Lt. Nusser said that he had spent time since the incident talking to neighborhood residents. “There is a lot of misinformation in the community,” he said, admitting that he had received negative feedback. “But there’s no community unrest.”

The incidents have caused Aida Salgado, who lives on Ninth Street between Avenues B and C, to believe the atmosphere around Jacob Riis and Campos Plaza has only gotten worse since her son Keith was shot and killed near Campos Plaza last October. Ms. Salgado started a group called Mothers in Arms to attempt to stop violence in the area.

“You can feel the tension in the street, you can feel the animosity in the street. There is a lot of anger, and people are still talking about it,” she said.

An Eighth Street resident, who didn’t want his name used because he knew people involved in the fights, said, “Cops are all over the avenue now. The past three days, after it happened, they’ve been stopping everyone.”

Jose Quiles, who teaches art to at-risk youth in the neighborhood, said the police were working with community members to curb violence such as the stabbing that occurred in East River Park last Saturday. The knife fight came up during church service that weekend, he said. “They talked about the stabbings and the pastor mentioned that the police don’t know what to do with all the violence that’s taking place and they’re looking for help,” he said. “They talked about training people to send out in the streets, especially on Avenue D.”
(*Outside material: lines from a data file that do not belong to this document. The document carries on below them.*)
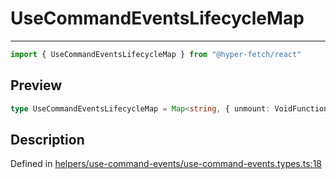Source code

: 

# UseCommandEventsLifecycleMap

<div class="api-docs__separator" data-reactroot="">

---

</div><div class="api-docs__import" data-reactroot="">

```ts
import { UseCommandEventsLifecycleMap } from "@hyper-fetch/react"
```

</div><div class="api-docs__section">

## Preview

</div><div class="api-docs__preview type single">

```ts
type UseCommandEventsLifecycleMap = Map<string, { unmount: VoidFunction }>;
```

</div><div class="api-docs__section">

## Description

</div><div class="api-docs__description"><span class="api-docs__do-not-parse">



</span></div><p class="api-docs__definition">

Defined in [helpers/use-command-events/use-command-events.types.ts:18](https://github.com/BetterTyped/hyper-fetch/blob/479dcad6/packages/react/src/helpers/use-command-events/use-command-events.types.ts#L18)

</p>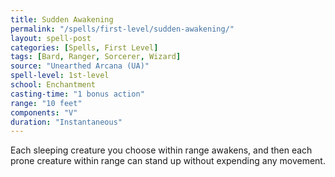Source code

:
 ```yaml
---
title: Sudden Awakening
permalink: "/spells/first-level/sudden-awakening/"
layout: spell-post
categories: [Spells, First Level]
tags: [Bard, Ranger, Sorcerer, Wizard]
source: "Unearthed Arcana (UA)"
spell-level: 1st-level
school: Enchantment
casting-time: "1 bonus action"
range: "10 feet"
components: "V"
duration: "Instantaneous"
---
```


Each sleeping creature you choose within range awakens, and then each prone creature within range can stand up without expending any movement.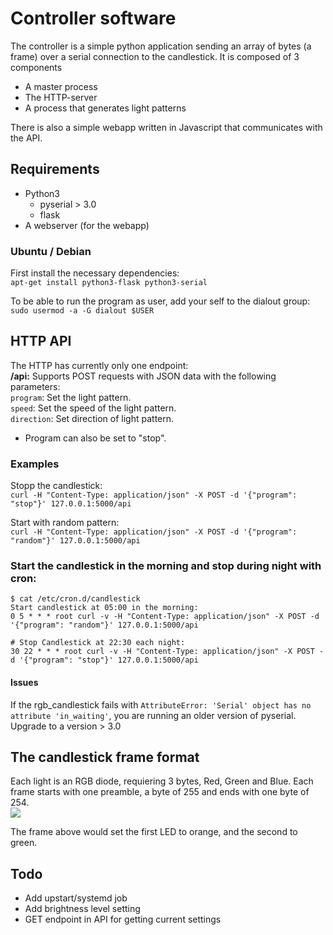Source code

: # Controller software
The controller is a simple python application sending an array of bytes (a frame) over a serial connection to the candlestick.
It is composed of 3 components
* A master process
* The HTTP-server
* A process that generates light patterns

There is also a simple webapp written in Javascript that communicates with the API.

## Requirements

* Python3
  * pyserial > 3.0
  * flask
* A webserver (for the webapp)

### Ubuntu / Debian
First install the necessary dependencies:  
`apt-get install python3-flask python3-serial`

To be able to run the program as user, add your self to the dialout group:  
`sudo usermod -a -G dialout $USER`

## HTTP API
The HTTP has currently only one endpoint:  
**/api:** Supports POST requests with JSON data with the following parameters:  
`program`: Set the light pattern.  
`speed`: Set the speed of the light pattern.  
`direction`: Set direction of light pattern.  
* Program can also be set to "stop".  

### Examples
Stopp the candlestick:  
`curl -H "Content-Type: application/json" -X POST -d '{"program": "stop"}' 127.0.0.1:5000/api`

Start with random pattern:  
`curl -H "Content-Type: application/json" -X POST -d '{"program": "random"}' 127.0.0.1:5000/api`

### Start the candlestick in the morning and stop during night with cron:
```
$ cat /etc/cron.d/candlestick
Start candlestick at 05:00 in the morning:
0 5 * * * root curl -v -H "Content-Type: application/json" -X POST -d '{"program": "random"}' 127.0.0.1:5000/api

# Stop Candlestick at 22:30 each night:
30 22 * * * root curl -v -H "Content-Type: application/json" -X POST -d '{"program": "stop"}' 127.0.0.1:5000/api
```


#### Issues
If the rgb_candlestick fails with `AttributeError: 'Serial' object has no attribute 'in_waiting'`, you are running an older version of pyserial. Upgrade to a version > 3.0

## The candlestick frame format
Each light is an RGB diode, requiering 3 bytes, Red, Green and Blue.
Each frame starts with one preamble, a byte of 255 and ends with one byte of 254.  
<img src="https://docs.google.com/drawings/d/1aIw0J8FX-caLTSyFx5ciofKwaJQVx-R4x_U5gbiJGIU/pub?w=1088&amp;h=238">

The frame above would set the first LED to orange, and the second to green.

## Todo
* Add upstart/systemd job
* Add brightness level setting
* GET endpoint in API for getting current settings
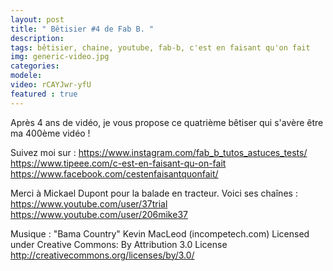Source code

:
 ```yaml
---
layout: post
title: " Bêtisier #4 de Fab B. "
description: 
tags: bêtisier, chaine, youtube, fab-b, c'est en faisant qu'on fait
img: generic-video.jpg
categories: 
modele: 
video: rCAYJwr-yfU
featured : true
---
```

Après 4 ans de vidéo, je vous propose ce quatrième bêtiser qui s'avère être ma 400ème vidéo !

Suivez moi sur : <https://www.instagram.com/fab_b_tutos_astuces_tests/>
<https://www.tipeee.com/c-est-en-faisant-qu-on-fait>
<https://www.facebook.com/cestenfaisantquonfait/>

Merci à Mickael Dupont pour la balade en tracteur. Voici ses chaînes :
<https://www.youtube.com/user/37trial>
<https://www.youtube.com/user/206mike37>

Musique : "Bama Country" Kevin MacLeod (incompetech.com)
Licensed under Creative Commons: By Attribution 3.0 License
<http://creativecommons.org/licenses/by/3.0/>
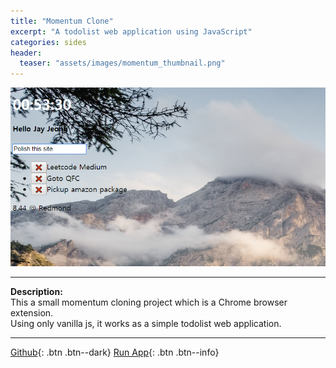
 ```yaml
---
title: "Momentum Clone"
excerpt: "A todolist web application using JavaScript"
categories: sides
header:
  teaser: "assets/images/momentum_thumbnail.png"
---
```


![Forfun_thumnail](/assets/images/momentum_page.png)

---
**Description:**  
This a small momentum cloning project which is a Chrome browser extension.  
Using only vanilla js, it works as a simple todolist web application.

---
[Github](https://github.com/jaykop/nomadcoders/tree/master/vanilla_js/momentum_clone){: .btn .btn--dark}
[Run App](https://jaykop.github.io/nomadcoders/vanilla_js/momentum_clone/index.html){: .btn .btn--info}
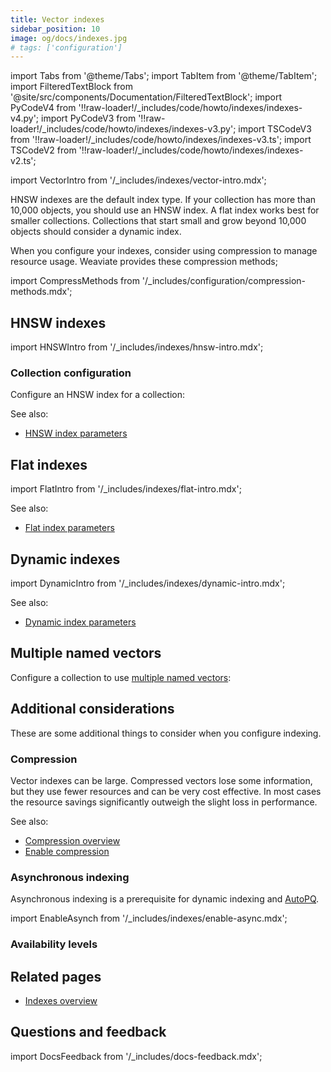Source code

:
 ```yaml
---
title: Vector indexes
sidebar_position: 10
image: og/docs/indexes.jpg
# tags: ['configuration']
---
```


import Tabs from '@theme/Tabs';
import TabItem from '@theme/TabItem';
import FilteredTextBlock from '@site/src/components/Documentation/FilteredTextBlock';
import PyCodeV4 from '!!raw-loader!/_includes/code/howto/indexes/indexes-v4.py';
import PyCodeV3 from '!!raw-loader!/_includes/code/howto/indexes/indexes-v3.py';
import TSCodeV3 from '!!raw-loader!/_includes/code/howto/indexes/indexes-v3.ts';
import TSCodeV2 from '!!raw-loader!/_includes/code/howto/indexes/indexes-v2.ts';

import VectorIntro from '/_includes/indexes/vector-intro.mdx';

<VectorIntro/>

HNSW indexes are the default index type. If your collection has more than 10,000 objects, you should use an HNSW index. A flat index works best for smaller collections. Collections that start small and grow beyond 10,000 objects should consider a dynamic index.

When you configure your indexes, consider using compression to manage resource usage. Weaviate provides these compression methods;

import CompressMethods from '/_includes/configuration/compression-methods.mdx';

<CompressMethods/>

## HNSW indexes

import HNSWIntro from '/_includes/indexes/hnsw-intro.mdx';

<HNSWIntro/>

### Collection configuration

Configure an HNSW index for a collection:

<Tabs groupId="languages">
  <TabItem value="py" label="Python Client v4">
    <FilteredTextBlock
      text={PyCodeV4}
      startMarker="# START EnableHNSW"
      endMarker="# END EnableHNSW"
      language="py"
    />
  </TabItem>
  <TabItem value="py3" label="Python Client v3">
    <FilteredTextBlock
      text={PyCodeV3}
        startMarker="# START EnableHNSW"
        endMarker="# END EnableHNSW"
        language="py"
    />
  </TabItem>
  <TabItem value="js" label="JS/TS Client v3">
    <FilteredTextBlock
      text={TSCodeV3}
        startMarker="// START EnableHNSW"
        endMarker="// END EnableHNSW"
        language="js"
    />
  </TabItem>
  <TabItem value="js2" label="JS/TS Client v2">
    <FilteredTextBlock
      text={TSCodeV2}
        startMarker="// START EnableHNSW"
        endMarker="// END EnableHNSW"
        language="js"
    />
  </TabItem>
</Tabs>

See also:

 - [HNSW index parameters](/developers/weaviate/config-refs/schema/vector-index#hnsw-index-parameters)

## Flat indexes

import FlatIntro from '/_includes/indexes/flat-intro.mdx';

<FlatIntro/>

See also:

- [Flat index parameters](/developers/weaviate/config-refs/schema/vector-index#flat-indexes)

## Dynamic indexes

import DynamicIntro from '/_includes/indexes/dynamic-intro.mdx';

<DynamicIntro/>

See also:

- [Dynamic index parameters](/developers/weaviate/config-refs/schema/vector-index#dynamic-index-parameters)

## Multiple named vectors

Configure a collection to use [multiple named vectors](/developers/weaviate/config-refs/schema/multi-vector):

<Tabs groupId="languages">
  <TabItem value="py" label="Python Client v4">
    <FilteredTextBlock
      text={PyCodeV4}
      startMarker="# START EnableMulti"
      endMarker="# END EnableMulti"
      language="py"
    />
  </TabItem>
  <TabItem value="py3" label="Python Client v3">
    <FilteredTextBlock
      text={PyCodeV3}
        startMarker="# START EnableMulti"
        endMarker="# END EnableMulti"
        language="py"
    />
  </TabItem>
  <TabItem value="js" label="JS/TS Client v3">
    <FilteredTextBlock
      text={TSCodeV3}
        startMarker="// START EnableMulti"
        endMarker="// END EnableMulti"
        language="js"
    />
  </TabItem>
  <TabItem value="js2" label="JS/TS Client v2">
    <FilteredTextBlock
      text={TSCodeV2}
        startMarker="// START EnableMulti"
        endMarker="// END EnableMulti"
        language="js"
    />
  </TabItem>
</Tabs>

## Additional considerations

These are some additional things to consider when you configure indexing.

### Compression

Vector indexes can be large. Compressed vectors lose some information, but they use fewer resources and can be very cost effective. In most cases the resource savings significantly outweigh the slight loss in performance.

See also:

- [Compression overview](/developers/weaviate/starter-guides/managing-resources/compression)
- [Enable compression](/developers/weaviate/configuration/compression)

### Asynchronous indexing

Asynchronous indexing is a prerequisite for dynamic indexing and [AutoPQ](/developers/weaviate/configuration/compression/pq-compression#configure-autopq).

import EnableAsynch from '/_includes/indexes/enable-async.mdx';

<EnableAsynch/>

### Availability levels

## Related pages
- [Indexes overview](/developers/weaviate/starter-guides/managing-resources/indexing)

## Questions and feedback

import DocsFeedback from '/_includes/docs-feedback.mdx';

<DocsFeedback/>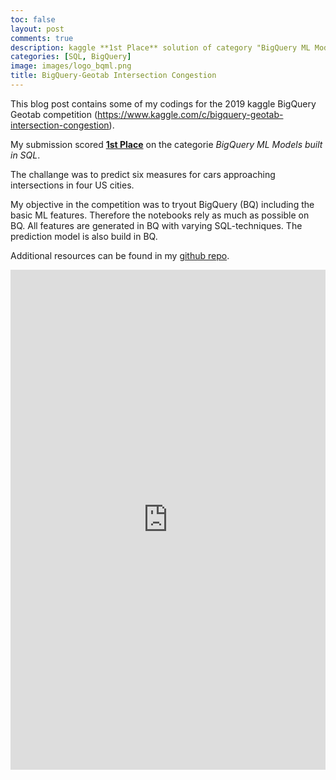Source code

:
 ```yaml
---
toc: false
layout: post
comments: true
description: kaggle **1st Place** solution of category "BigQuery ML Models built in SQL"
categories: [SQL, BigQuery]
image: images/logo_bqml.png
title: BigQuery-Geotab Intersection Congestion
---
```


This blog post contains some of my codings for the 2019 kaggle BigQuery Geotab competition (https://www.kaggle.com/c/bigquery-geotab-intersection-congestion).

My submission scored **[1st Place](https://www.kaggle.com/c/bigquery-geotab-intersection-congestion/discussion/121504#709650)** on the categorie *BigQuery ML Models built in SQL*.

The challange was to predict six measures for cars approaching intersections in four US cities.

My objective in the competition was to tryout BigQuery (BQ) including the basic ML features. Therefore the notebooks rely as much as possible on BQ. All features are generated in BQ with varying SQL-techniques. The prediction model is also build in BQ.

Additional resources can be found in my [github repo](https://github.com/joatom/kaggle-2019-BigQuery-Geotab-Intersection-Congestion).

<iframe src="https://www.kaggle.com/embed/joatom/bigquery-geotab-bqml?kernelSessionId=24953109" height="800" style="margin: 0 auto; width: 100%; max-width: 950px;" frameborder="0" scrolling="auto" title="BigQuery-GeoTab [BQML]"></iframe>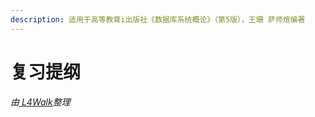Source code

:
 ```yaml
---
description: 适用于高等教育i出版社《数据库系统概论》（第5版），王珊 萨师煊编著
---
```


# 复习提纲



_由_[ _L4Walk_](https://github.com/L4Walk)_整理_
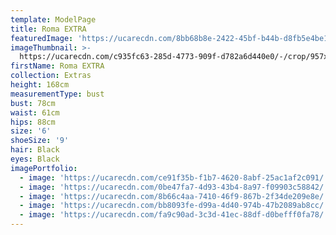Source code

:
 ```yaml
---
template: ModelPage
title: Roma EXTRA
featuredImage: 'https://ucarecdn.com/8bb68b8e-2422-45bf-b44b-d8fb5e4be199/'
imageThumbnail: >-
  https://ucarecdn.com/c935fc63-285d-4773-909f-d782a6d440e0/-/crop/957x1162/3,120/-/preview/
firstName: Roma EXTRA
collection: Extras
height: 168cm
measurementType: bust
bust: 78cm
waist: 61cm
hips: 88cm
size: '6'
shoeSize: '9'
hair: Black
eyes: Black
imagePortfolio:
  - image: 'https://ucarecdn.com/ce91f35b-f1b7-4620-8abf-25ac1af2c091/'
  - image: 'https://ucarecdn.com/0be47fa7-4d93-43b4-8a97-f09903c58842/'
  - image: 'https://ucarecdn.com/8b66c4aa-7410-46f9-867b-2f34de209e8e/'
  - image: 'https://ucarecdn.com/bb8093fe-d99a-4d40-974b-47b2089ab8cc/'
  - image: 'https://ucarecdn.com/fa9c90ad-3c3d-41ec-88df-d0befff0fa78/'
---
```


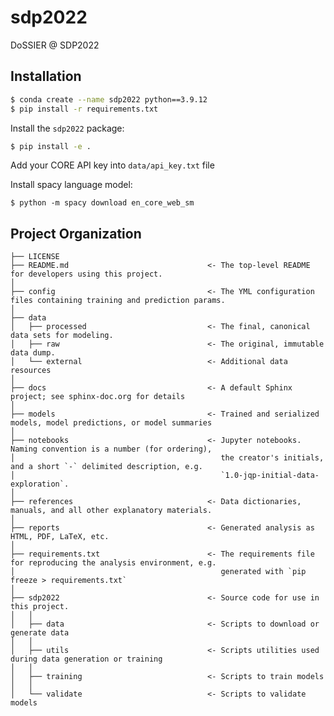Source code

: sdp2022
==============================

DoSSIER @ SDP2022


## Installation

```bash
$ conda create --name sdp2022 python==3.9.12
$ pip install -r requirements.txt
```

Install the `sdp2022` package:

```bash
$ pip install -e .
```

Add your CORE API key into `data/api_key.txt` file


Install spacy language model:

```nashorn js
$ python -m spacy download en_core_web_sm
```


Project Organization
------------

    ├── LICENSE
    ├── README.md                               <- The top-level README for developers using this project.
    │
    ├── config                                  <- The YML configuration files containing training and prediction params.
    │
    ├── data
    │   ├── processed                           <- The final, canonical data sets for modeling.
    │   ├── raw                                 <- The original, immutable data dump.
    │   └── external                            <- Additional data resources
    │
    ├── docs                                    <- A default Sphinx project; see sphinx-doc.org for details
    │
    ├── models                                  <- Trained and serialized models, model predictions, or model summaries
    │
    ├── notebooks                               <- Jupyter notebooks. Naming convention is a number (for ordering),
    │                                              the creator's initials, and a short `-` delimited description, e.g.
    │                                              `1.0-jqp-initial-data-exploration`.
    │
    ├── references                              <- Data dictionaries, manuals, and all other explanatory materials.
    │
    ├── reports                                 <- Generated analysis as HTML, PDF, LaTeX, etc.
    │
    ├── requirements.txt                        <- The requirements file for reproducing the analysis environment, e.g.
    │                                              generated with `pip freeze > requirements.txt`
    │
    ├── sdp2022                                 <- Source code for use in this project.
    │   │
    │   ├── data                                <- Scripts to download or generate data
    │   │
    │   ├── utils                               <- Scripts utilities used during data generation or training
    │   │
    │   ├── training                            <- Scripts to train models
    │   │
    │   └── validate                            <- Scripts to validate models
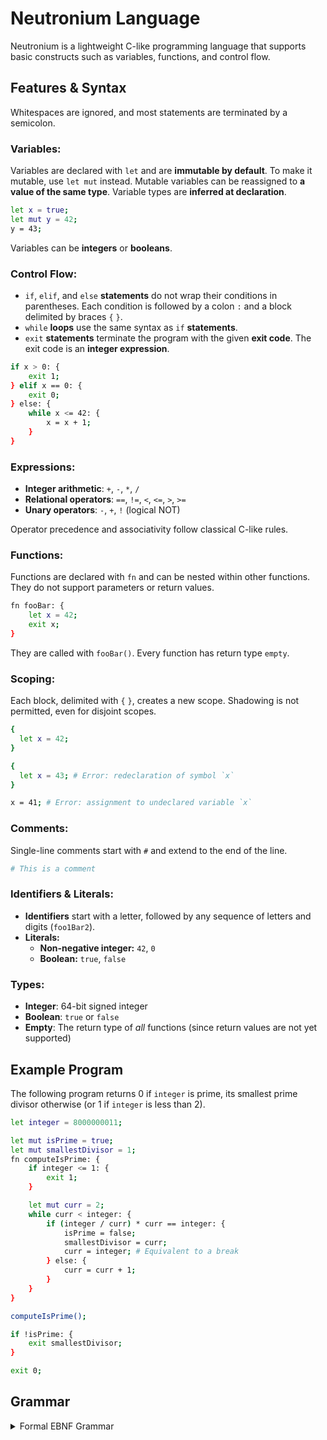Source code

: # Neutronium Language

Neutronium is a lightweight C-like programming language that supports basic constructs such as variables, functions, and
control flow.

## Features & Syntax

Whitespaces are ignored, and most statements are terminated by a semicolon.

### Variables:

Variables are declared with `let` and are **immutable by default**. To make it mutable, use `let mut` instead. Mutable
variables can be reassigned to **a value of the same type**.
Variable types are **inferred at declaration**.

```bash
let x = true;
let mut y = 42;
y = 43;
```

Variables can be **integers** or **booleans**.

### Control Flow:

- `if`, `elif`, and `else` **statements** do not wrap their conditions in parentheses. Each condition is followed by a
  colon `:` and a block delimited by braces `{` `}`.
- `while` **loops** use the same syntax as `if` **statements**.
- `exit` **statements** terminate the program with the given **exit code**. The exit code is an **integer expression**.

```bash
if x > 0: {
    exit 1;
} elif x == 0: {
    exit 0;
} else: {
    while x <= 42: {
        x = x + 1;
    }
}
```

### Expressions:

- **Integer arithmetic**: `+`, `-`, `*`, `/`
- **Relational operators**: `==`, `!=`, `<`, `<=`, `>`, `>=`
- **Unary operators**: `-`, `+`, `!` (logical NOT)

Operator precedence and associativity follow classical C-like rules.

### Functions:

Functions are declared with `fn` and can be nested within other functions. They do not support parameters or return
values.

```bash
fn fooBar: {
    let x = 42;
    exit x;
}
```

They are called with `fooBar()`. Every function has return type `empty`.

### Scoping:

Each block, delimited with `{` `}`, creates a new scope. Shadowing is not permitted, even for disjoint scopes.

```bash
{
  let x = 42;
}

{
  let x = 43; # Error: redeclaration of symbol `x`
}

x = 41; # Error: assignment to undeclared variable `x`
```

### Comments:

Single-line comments start with `#` and extend to the end of the line.

```bash
# This is a comment
```

### Identifiers & Literals:

- **Identifiers** start with a letter, followed by any sequence of letters and digits (`foo1Bar2`).
- **Literals:**
    - **Non-negative integer:** `42`, `0`
    - **Boolean:** `true`, `false`

### Types:

- **Integer**: 64-bit signed integer
- **Boolean**: `true` or `false`
- **Empty**: The return type of _all_ functions (since return values are not yet supported)

## Example Program

The following program returns 0 if `integer` is prime, its smallest prime divisor otherwise (or 1 if `integer` is less
than 2).

```bash
let integer = 8000000011;

let mut isPrime = true;
let mut smallestDivisor = 1;
fn computeIsPrime: {
    if integer <= 1: {
        exit 1;
    }

    let mut curr = 2;
    while curr < integer: {
        if (integer / curr) * curr == integer: {
            isPrime = false;
            smallestDivisor = curr;
            curr = integer; # Equivalent to a break
        } else: {
            curr = curr + 1;
        }
    }
}

computeIsPrime();

if !isPrime: {
    exit smallestDivisor;
}

exit 0;
```

## Grammar

<details><summary>Formal EBNF Grammar</summary>

```
program ::= { statement } EOF

statement ::= block-statement
            | assignment
            | declaration-assignment
            | function-declaration
            | if-statement
            | while-statement
            | exit-statement
            | expression-statement
            | comment

block-statement ::= '{' { statement } '}'

assignment ::= identifier '=' expression ';'

declaration-assignment ::= 'let' identifier '=' expression ';'

body ::= statement | block-statement

function-declaration ::= 'fn' identifier '(' ')' ':' body

if-statement ::= 'if' expression ':' body { elif-clause } [ else-clause ]

elif-clause ::= 'elif' expression ':' body

else-clause ::= 'else' ':' body

while-statement ::= 'while' expression ':' body

exit-statement ::= 'exit' expression ';'

expression-statement ::= expression ';'

comment ::= '#' { any-character-except-newline }

expression ::= comparison-expression

comparison-expression ::= additive-expression
                        | additive-expression ("==" | "!=" | "<" | "<=" | ">" | ">=") additive-expression

additive-expression ::= multiplicative-expression
                      | additive-expression ('+' | '-') multiplicative-expression

multiplicative-expression ::= unary-expression
                            | multiplicative-expression ('*' | '/') unary-expression

unary-expression ::= primary-expression
                   | unary-op primary-expression

primary-expression ::= literal
                     | identifier
                     | function-call
                     | '(' expression ')'

function-call ::= identifier '(' ')'

unary-op ::= '-' | '+' | '!'

identifier ::= letter { letter | digit }

literal ::= integer-literal | boolean-literal

integer-literal ::= digit { digit }

boolean-literal ::= 'true' | 'false'

letter ::= 'a'..'z' | 'A'..'Z'

digit ::= '0'..'9'
```

</details>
Earlier today, another stabbing occurred on East Fifth Street between Avenues C and D. Corey Capers, a 31-year-old resident of the Baruch Houses, died from a knife wound to the chest.

David Sosa, a longtime resident of Lillian Wald Houses south of Sixth Street, said he was grateful to see a heightened police presence. He hadn’t heard about the Saturday fight, but said he could tell that conflicts with police had been increasing in the area. “It has been a little bit out of control,” he said. “Lately, it has been kind of chaotic here.”

Ms. Salgado said, “This is just a feeling of what the summer’s going to be like here, and I don’t know what’s going to happen.”